Assuming the 90 days horizon Fresenius SE Co is expected to generate 0.2 times more return on investment than Concord Medical. However, Fresenius SE Co is 4.98 times less risky than Concord Medical. It trades about -0.04 of its potential returns per unit of risk. Concord Medical Services is currently generating about -0.04 per unit of risk. If you would invest  921.00  in Fresenius SE Co on September 3, 2024 and sell it today you would lose (36.00) from holding Fresenius SE Co or give up 3.91% of portfolio value over 90 days.
Time Period3 Months [change]
DirectionMoves Together 
StrengthVery Weak
Accuracy100.0%
ValuesDaily Returns

Fresenius SE Co  vs.  Concord Medical Services

 Performance 
       Timeline  
Fresenius SE 

Risk-Adjusted Performance

0 of 100

 
Weak
 
Strong
Very Weak
Over the last 90 days Fresenius SE Co has generated negative risk-adjusted returns adding no value to investors with long positions. In spite of fairly strong basic indicators, Fresenius is not utilizing all of its potentials. The current stock price disturbance, may contribute to short-term losses for the investors.
Concord Medical Services 

Risk-Adjusted Performance

0 of 100

 
Weak
 
Strong
Very Weak
Over the last 90 days Concord Medical Services has generated negative risk-adjusted returns adding no value to investors with long positions. In spite of weak performance in the last few months, the Stock's fundamental indicators remain very healthy which may send shares a bit higher in January 2025. The recent disarray may also be a sign of long period up-swing for the firm investors.

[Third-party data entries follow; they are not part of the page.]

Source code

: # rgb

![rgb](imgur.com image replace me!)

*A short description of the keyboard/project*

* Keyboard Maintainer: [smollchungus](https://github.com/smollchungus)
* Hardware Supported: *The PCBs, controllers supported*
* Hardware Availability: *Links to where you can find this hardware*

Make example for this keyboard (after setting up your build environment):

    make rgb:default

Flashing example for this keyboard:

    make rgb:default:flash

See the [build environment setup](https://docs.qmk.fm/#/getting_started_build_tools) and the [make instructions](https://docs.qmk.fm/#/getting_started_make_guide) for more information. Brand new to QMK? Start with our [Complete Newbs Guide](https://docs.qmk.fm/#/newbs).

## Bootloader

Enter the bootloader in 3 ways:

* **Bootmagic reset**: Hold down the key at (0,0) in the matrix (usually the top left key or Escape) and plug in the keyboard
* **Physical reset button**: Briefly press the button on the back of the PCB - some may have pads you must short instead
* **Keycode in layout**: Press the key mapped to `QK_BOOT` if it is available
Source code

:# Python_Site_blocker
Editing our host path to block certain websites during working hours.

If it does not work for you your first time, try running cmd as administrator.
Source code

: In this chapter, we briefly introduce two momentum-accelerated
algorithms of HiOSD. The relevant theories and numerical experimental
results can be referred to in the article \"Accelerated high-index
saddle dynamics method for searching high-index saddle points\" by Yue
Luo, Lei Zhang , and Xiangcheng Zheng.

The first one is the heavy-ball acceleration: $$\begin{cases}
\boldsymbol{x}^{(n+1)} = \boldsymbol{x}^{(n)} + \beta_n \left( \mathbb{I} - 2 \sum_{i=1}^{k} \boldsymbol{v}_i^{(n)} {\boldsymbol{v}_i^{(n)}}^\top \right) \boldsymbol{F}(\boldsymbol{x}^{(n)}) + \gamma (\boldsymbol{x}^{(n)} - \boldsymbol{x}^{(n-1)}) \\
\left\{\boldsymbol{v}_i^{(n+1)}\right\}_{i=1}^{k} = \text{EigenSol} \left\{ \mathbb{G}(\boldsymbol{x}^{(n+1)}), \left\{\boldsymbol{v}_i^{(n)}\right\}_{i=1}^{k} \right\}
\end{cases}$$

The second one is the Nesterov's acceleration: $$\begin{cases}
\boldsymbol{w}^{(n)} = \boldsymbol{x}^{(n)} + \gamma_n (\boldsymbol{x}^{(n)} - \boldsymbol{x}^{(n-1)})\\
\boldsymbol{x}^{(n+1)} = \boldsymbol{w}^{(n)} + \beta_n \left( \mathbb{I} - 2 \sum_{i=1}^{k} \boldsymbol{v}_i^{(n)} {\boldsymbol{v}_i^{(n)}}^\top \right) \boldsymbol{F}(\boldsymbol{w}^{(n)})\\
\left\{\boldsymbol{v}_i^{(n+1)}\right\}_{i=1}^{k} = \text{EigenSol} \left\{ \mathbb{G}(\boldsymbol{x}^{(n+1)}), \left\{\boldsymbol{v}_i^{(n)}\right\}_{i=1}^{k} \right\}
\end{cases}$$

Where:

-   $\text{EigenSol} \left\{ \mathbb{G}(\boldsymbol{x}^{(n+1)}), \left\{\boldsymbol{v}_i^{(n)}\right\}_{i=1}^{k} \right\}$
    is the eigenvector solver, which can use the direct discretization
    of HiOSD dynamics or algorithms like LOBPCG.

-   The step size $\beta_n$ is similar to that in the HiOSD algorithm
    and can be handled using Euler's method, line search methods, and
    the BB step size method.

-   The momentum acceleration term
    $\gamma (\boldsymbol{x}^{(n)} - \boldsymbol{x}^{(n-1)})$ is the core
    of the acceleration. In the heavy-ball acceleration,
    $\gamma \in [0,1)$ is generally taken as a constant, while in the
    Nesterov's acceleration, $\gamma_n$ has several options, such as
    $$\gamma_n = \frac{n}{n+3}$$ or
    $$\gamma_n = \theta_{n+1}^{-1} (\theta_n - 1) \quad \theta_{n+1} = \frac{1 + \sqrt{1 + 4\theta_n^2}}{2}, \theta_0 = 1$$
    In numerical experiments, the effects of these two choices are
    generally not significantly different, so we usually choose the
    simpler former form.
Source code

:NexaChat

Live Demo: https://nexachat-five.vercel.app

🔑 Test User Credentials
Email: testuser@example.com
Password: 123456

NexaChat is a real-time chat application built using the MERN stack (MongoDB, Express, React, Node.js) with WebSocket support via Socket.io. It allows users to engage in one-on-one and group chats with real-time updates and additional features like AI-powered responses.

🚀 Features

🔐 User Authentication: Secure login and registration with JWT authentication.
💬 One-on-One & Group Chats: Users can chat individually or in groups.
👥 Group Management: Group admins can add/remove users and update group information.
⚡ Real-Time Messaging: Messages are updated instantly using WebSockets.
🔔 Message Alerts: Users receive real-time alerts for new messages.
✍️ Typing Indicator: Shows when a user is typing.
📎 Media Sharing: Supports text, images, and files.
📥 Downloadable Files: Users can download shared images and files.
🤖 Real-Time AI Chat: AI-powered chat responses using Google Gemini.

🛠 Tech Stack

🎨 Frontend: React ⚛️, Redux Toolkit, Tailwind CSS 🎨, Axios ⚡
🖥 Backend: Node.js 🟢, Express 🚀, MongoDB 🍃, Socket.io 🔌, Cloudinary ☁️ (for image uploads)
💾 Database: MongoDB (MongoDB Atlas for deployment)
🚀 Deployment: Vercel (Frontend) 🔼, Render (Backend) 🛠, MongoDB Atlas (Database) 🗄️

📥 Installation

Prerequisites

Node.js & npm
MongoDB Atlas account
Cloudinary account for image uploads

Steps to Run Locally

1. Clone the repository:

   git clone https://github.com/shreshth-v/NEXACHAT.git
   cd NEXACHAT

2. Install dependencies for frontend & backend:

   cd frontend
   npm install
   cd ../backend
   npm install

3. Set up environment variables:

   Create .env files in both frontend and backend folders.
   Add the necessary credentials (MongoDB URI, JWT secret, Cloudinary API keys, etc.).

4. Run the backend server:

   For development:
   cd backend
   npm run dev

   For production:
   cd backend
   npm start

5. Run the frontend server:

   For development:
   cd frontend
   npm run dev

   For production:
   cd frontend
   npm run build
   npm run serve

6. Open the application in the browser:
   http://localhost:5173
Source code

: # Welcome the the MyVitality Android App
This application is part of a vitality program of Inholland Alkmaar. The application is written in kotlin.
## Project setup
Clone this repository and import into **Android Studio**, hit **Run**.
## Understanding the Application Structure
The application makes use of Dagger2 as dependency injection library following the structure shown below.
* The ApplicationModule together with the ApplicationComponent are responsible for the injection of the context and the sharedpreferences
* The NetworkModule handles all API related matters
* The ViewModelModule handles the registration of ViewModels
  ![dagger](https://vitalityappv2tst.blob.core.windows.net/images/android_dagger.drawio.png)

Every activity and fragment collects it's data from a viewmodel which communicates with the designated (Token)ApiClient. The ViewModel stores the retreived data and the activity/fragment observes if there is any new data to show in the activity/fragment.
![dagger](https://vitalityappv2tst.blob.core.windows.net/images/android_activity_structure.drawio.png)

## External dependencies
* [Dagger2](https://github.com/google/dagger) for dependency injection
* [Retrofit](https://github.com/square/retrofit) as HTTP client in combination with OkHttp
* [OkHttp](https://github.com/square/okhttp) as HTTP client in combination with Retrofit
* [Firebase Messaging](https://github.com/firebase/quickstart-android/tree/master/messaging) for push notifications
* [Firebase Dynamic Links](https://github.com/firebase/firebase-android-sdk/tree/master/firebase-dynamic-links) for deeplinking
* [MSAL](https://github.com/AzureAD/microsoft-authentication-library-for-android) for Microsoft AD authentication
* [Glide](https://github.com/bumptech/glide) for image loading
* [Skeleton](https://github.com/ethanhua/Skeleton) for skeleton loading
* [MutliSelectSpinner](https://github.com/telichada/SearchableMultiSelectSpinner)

Fresenius and Concord Medical Volatility Contrast

   Predicted Return Density   
       Returns  

Pair Trading with Fresenius and Concord Medical

The main advantage of trading using opposite Fresenius and Concord Medical positions is that it hedges away some unsystematic risk. Because of two separate transactions, even if Fresenius position performs unexpectedly, Concord Medical can make up some of the losses. Pair trading also minimizes risk from directional movements in the market. For example, if an entire industry or sector drops because of unexpected headlines, the short position in Concord Medical will offset losses from the drop in Concord Medical's long position.
The idea behind Fresenius SE Co and Concord Medical Services pairs trading is to make the combined position market-neutral, meaning the overall market's direction will not affect its win or loss (or potential downside or upside). This can be achieved by designing a pairs trade with two highly correlated stocks or equities that operate in a similar space or sector, making it possible to obtain profits through simple and relatively low-risk investment.
Check out your portfolio center.
Note that this page's information should be used as a complementary analysis to find the right mix of equity instruments to add to your existing portfolios or create a brand new portfolio. You can also try the Watchlist Optimization module to optimize watchlists to build efficient portfolios or rebalance existing positions based on the mean-variance optimization algorithm.